[Stored data entries]

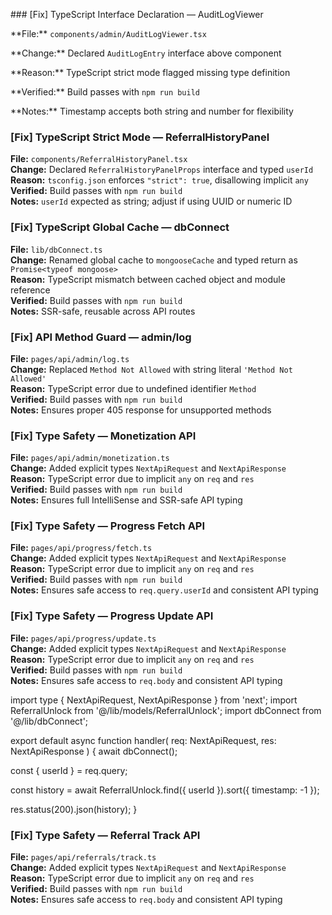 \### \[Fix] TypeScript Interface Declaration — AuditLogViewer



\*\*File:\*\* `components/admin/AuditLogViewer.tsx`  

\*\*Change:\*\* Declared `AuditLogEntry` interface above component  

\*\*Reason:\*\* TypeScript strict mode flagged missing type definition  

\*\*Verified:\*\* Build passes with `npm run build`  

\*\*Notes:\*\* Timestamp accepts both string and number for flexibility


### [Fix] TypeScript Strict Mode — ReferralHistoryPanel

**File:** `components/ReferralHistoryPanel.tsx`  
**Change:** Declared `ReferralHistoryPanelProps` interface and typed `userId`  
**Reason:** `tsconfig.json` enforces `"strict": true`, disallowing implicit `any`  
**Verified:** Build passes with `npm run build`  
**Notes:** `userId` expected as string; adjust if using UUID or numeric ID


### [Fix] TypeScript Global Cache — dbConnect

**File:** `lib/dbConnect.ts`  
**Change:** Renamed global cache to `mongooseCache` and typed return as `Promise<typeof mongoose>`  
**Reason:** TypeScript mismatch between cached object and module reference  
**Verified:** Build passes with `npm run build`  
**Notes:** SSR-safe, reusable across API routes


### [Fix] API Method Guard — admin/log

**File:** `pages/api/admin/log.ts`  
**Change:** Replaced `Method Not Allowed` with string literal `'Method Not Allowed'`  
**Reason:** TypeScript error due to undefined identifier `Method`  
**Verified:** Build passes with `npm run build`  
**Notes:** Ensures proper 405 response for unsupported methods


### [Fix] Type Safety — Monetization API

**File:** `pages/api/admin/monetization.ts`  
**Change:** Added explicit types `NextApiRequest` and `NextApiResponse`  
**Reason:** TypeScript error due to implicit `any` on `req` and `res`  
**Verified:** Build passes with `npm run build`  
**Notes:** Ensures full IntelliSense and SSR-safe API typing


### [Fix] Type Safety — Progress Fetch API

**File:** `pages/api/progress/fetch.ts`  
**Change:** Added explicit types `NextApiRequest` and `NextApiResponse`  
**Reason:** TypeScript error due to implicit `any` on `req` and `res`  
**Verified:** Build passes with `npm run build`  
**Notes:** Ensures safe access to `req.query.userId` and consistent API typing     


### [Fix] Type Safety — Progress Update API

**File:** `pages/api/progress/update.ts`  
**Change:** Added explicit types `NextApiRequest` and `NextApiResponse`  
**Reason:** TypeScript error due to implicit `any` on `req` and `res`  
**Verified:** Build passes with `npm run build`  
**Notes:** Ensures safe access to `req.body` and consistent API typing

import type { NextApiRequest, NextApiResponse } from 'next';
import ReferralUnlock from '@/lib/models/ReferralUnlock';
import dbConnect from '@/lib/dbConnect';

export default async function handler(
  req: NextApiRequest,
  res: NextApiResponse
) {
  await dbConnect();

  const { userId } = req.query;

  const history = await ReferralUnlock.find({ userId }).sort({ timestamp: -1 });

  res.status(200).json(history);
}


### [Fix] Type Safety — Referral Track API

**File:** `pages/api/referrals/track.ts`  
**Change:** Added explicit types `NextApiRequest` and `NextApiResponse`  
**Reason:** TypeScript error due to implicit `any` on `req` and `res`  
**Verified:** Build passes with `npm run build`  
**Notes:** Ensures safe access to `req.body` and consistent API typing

Task objective: Retype the data above verbatim, minus images.

Answer box:
 \### \[Fix] TypeScript Interface Declaration — AuditLogViewer



\*\*File:\*\* `components/admin/AuditLogViewer.tsx`  

\*\*Change:\*\* Declared `AuditLogEntry` interface above component  

\*\*Reason:\*\* TypeScript strict mode flagged missing type definition  

\*\*Verified:\*\* Build passes with `npm run build`  

\*\*Notes:\*\* Timestamp accepts both string and number for flexibility


### [Fix] TypeScript Strict Mode — ReferralHistoryPanel

**File:** `components/ReferralHistoryPanel.tsx`  
**Change:** Declared `ReferralHistoryPanelProps` interface and typed `userId`  
**Reason:** `tsconfig.json` enforces `"strict": true`, disallowing implicit `any`  
**Verified:** Build passes with `npm run build`  
**Notes:** `userId` expected as string; adjust if using UUID or numeric ID


### [Fix] TypeScript Global Cache — dbConnect

**File:** `lib/dbConnect.ts`  
**Change:** Renamed global cache to `mongooseCache` and typed return as `Promise<typeof mongoose>`  
**Reason:** TypeScript mismatch between cached object and module reference  
**Verified:** Build passes with `npm run build`  
**Notes:** SSR-safe, reusable across API routes


### [Fix] API Method Guard — admin/log

**File:** `pages/api/admin/log.ts`  
**Change:** Replaced `Method Not Allowed` with string literal `'Method Not Allowed'`  
**Reason:** TypeScript error due to undefined identifier `Method`  
**Verified:** Build passes with `npm run build`  
**Notes:** Ensures proper 405 response for unsupported methods


### [Fix] Type Safety — Monetization API

**File:** `pages/api/admin/monetization.ts`  
**Change:** Added explicit types `NextApiRequest` and `NextApiResponse`  
**Reason:** TypeScript error due to implicit `any` on `req` and `res`  
**Verified:** Build passes with `npm run build`  
**Notes:** Ensures full IntelliSense and SSR-safe API typing


### [Fix] Type Safety — Progress Fetch API

**File:** `pages/api/progress/fetch.ts`  
**Change:** Added explicit types `NextApiRequest` and `NextApiResponse`  
**Reason:** TypeScript error due to implicit `any` on `req` and `res`  
**Verified:** Build passes with `npm run build`  
**Notes:** Ensures safe access to `req.query.userId` and consistent API typing     


### [Fix] Type Safety — Progress Update API

**File:** `pages/api/progress/update.ts`  
**Change:** Added explicit types `NextApiRequest` and `NextApiResponse`  
**Reason:** TypeScript error due to implicit `any` on `req` and `res`  
**Verified:** Build passes with `npm run build`  
**Notes:** Ensures safe access to `req.body` and consistent API typing

import type { NextApiRequest, NextApiResponse } from 'next';
import ReferralUnlock from '@/lib/models/ReferralUnlock';
import dbConnect from '@/lib/dbConnect';

export default async function handler(
  req: NextApiRequest,
  res: NextApiResponse
) {
  await dbConnect();

  const { userId } = req.query;

  const history = await ReferralUnlock.find({ userId }).sort({ timestamp: -1 });

  res.status(200).json(history);
}


### [Fix] Type Safety — Referral Track API

**File:** `pages/api/referrals/track.ts`  
**Change:** Added explicit types `NextApiRequest` and `NextApiResponse`  
**Reason:** TypeScript error due to implicit `any` on `req` and `res`  
**Verified:** Build passes with `npm run build`  
**Notes:** Ensures safe access to `req.body` and consistent API typing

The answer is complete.